Overall, the results showed improvements in reliability, patch management procedures and an across-the-board reduction in per server, per annum Tier 1, Tier 2 and the most severe Tier 3 outages. Among the other survey highlights:
- IBM leads all vendors for both server hardware and server OS reliability as well as the fewest number of Tier 1, Tier 2 and Tier 3 unplanned server outages per year. IBM AIX running on the System p5s had less than one unplanned outage incident per server in a 12 month period. More impressively, the IBM servers experience no Tier 3 outages. Tier 3 outages are the most severe and usually involve more than four hours or a half-day worth of downtime and can also result in lost data.
- HP UX also performed well though HP servers notch approximately 25 minutes more downtime than IBM servers, depending on model and configuration – or just under 40 minutes per server, per annum downtime.
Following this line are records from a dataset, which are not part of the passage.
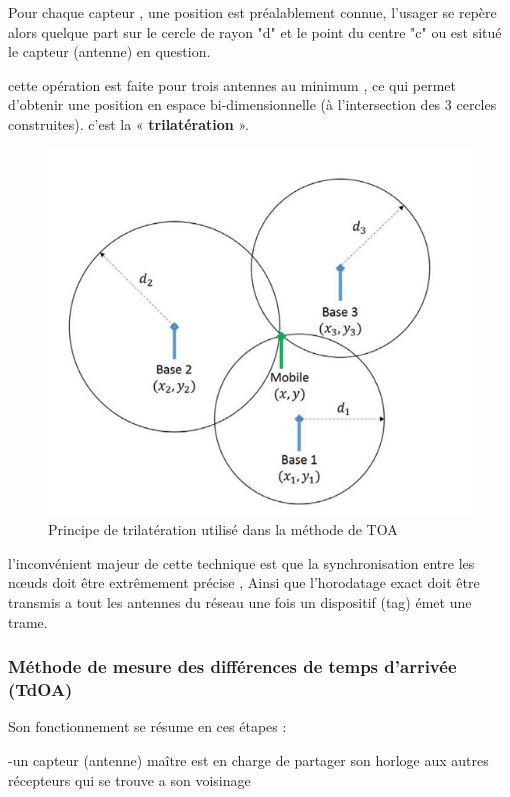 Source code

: \documentclass[12pt,a4paper]{report}
\begin{document}
\begin{itemize}
 Pour chaque capteur , une position est préalablement connue, l’usager se repère alors quelque part sur le cercle de rayon "d" et le point du centre "c" ou est situé le capteur (antenne) en question.
 
 cette opération est faite pour trois antennes au minimum , ce qui permet d’obtenir une position en espace bi-dimensionnelle (à l’intersection des 3 cercles construites). c'est la  « \textbf{trilatération} ».

\begin{figure}[H]
	\centering
	\includegraphics[width=1.1\linewidth]{Pics/trilateration.PNG}
	\caption{Principe de trilatération utilisé dans la méthode de TOA}
	\label{fig:trilateration}
	

\end{figure}

l'inconvénient majeur de cette technique est que la synchronisation entre les nœuds doit être extrêmement précise , Ainsi que l'horodatage exact doit être transmis a tout les antennes du réseau une fois un dispositif (tag) émet une trame.
\subsubsection{Méthode de mesure des différences de temps d’arrivée (TdOA)}

Son fonctionnement se résume en ces étapes : 

-un capteur (antenne) maître est en charge de partager son horloge aux autres récepteurs qui se trouve a son voisinage


\end{itemize}
\end{document}

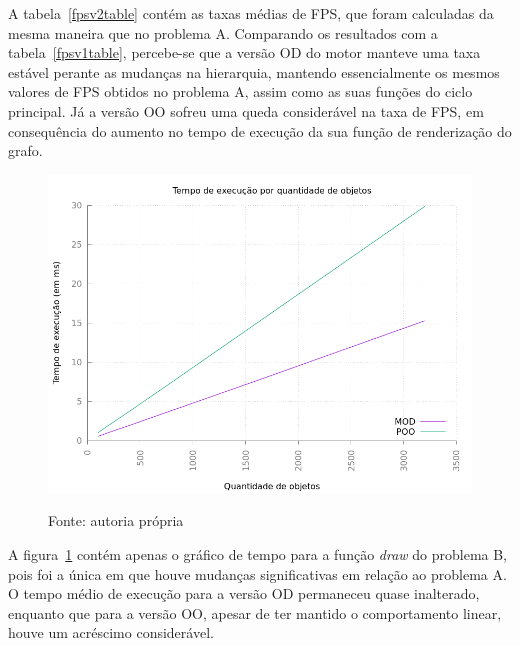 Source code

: A tabela~\ref{fpsv2table} contém as taxas médias de FPS, que foram calculadas da 
mesma maneira que no problema A. Comparando os resultados com a 
tabela~\ref{fpsv1table}, percebe-se que a versão OD do motor manteve uma taxa 
estável perante as mudanças na hierarquia, mantendo essencialmente os mesmos valores 
de FPS obtidos no problema A, assim como as suas funções do ciclo principal. Já a 
versão OO sofreu uma queda considerável na taxa de FPS, em consequência do aumento 
no tempo de execução da sua função de renderização do grafo.


\begin{figure}[h!]
    \centering
    \includegraphics[width =\textwidth]{../figuras/drawv2graph}
    \par\medskip
    Fonte: autoria própria
    \label{drawv2graph}
\end{figure}

A figura~\ref{drawv2graph} contém apenas o gráfico de tempo 
para a função \textit{draw} do problema B, pois foi a única em 
que houve mudanças significativas em relação ao problema A. O 
tempo médio de execução para a versão OD permaneceu quase 
inalterado, enquanto que para a versão OO, apesar de ter 
mantido o comportamento linear, houve um acréscimo considerável.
- IT managers spend approximately 11minutes to apply patches to IBM servers running the AIX operating system, which is again, the least amount of time spent patching any server or operating system. The open source Ubuntu distribution is a close second with IT managers spending 12 minutes to apply patches, while IT managers in the Apple Mac OS X 10.x. Novell SuSE and customized Linux distribution environments each spend 15 to 19 minutes applying patches.
- IBM also took top honors in another important category: IBM Power servers and AIX experience the lowest amount of the more severe Tier 2 and Tier 3 outages combined of any server hardware or server operating system. The combined total of Tier 2 and Tier 3 outages accounted for just 19% of all per server, per annum failures.
- Microsoft Windows Server 2003 and Windows Server 2008 showed the biggest improvements of any of the vendors. The Windows Server 2003 and 2008 operating systems running on Intel-based platforms saw a 35% reduction in the amount of unplanned per server, per annum downtime from 3.77 hours in 2008 to 2.42 hours in 2009. The number of annual Windows Server Tier 3 outages also decreased by 31% year over year and the time spent applying patches similarly decline by 35% from last year to 32 minutes in 2009.
- This year’s survey for the first time, also incorporated reliability results for the Apple Mac and OS X 10.x OS platform. The survey respondents indicated that Apple products are extremely competitive in an enterprise setting. IT managers spend approximately 15 minutes per server to apply patches and Apple Macs recorded just under 40 minutes of per server, per annum downtime.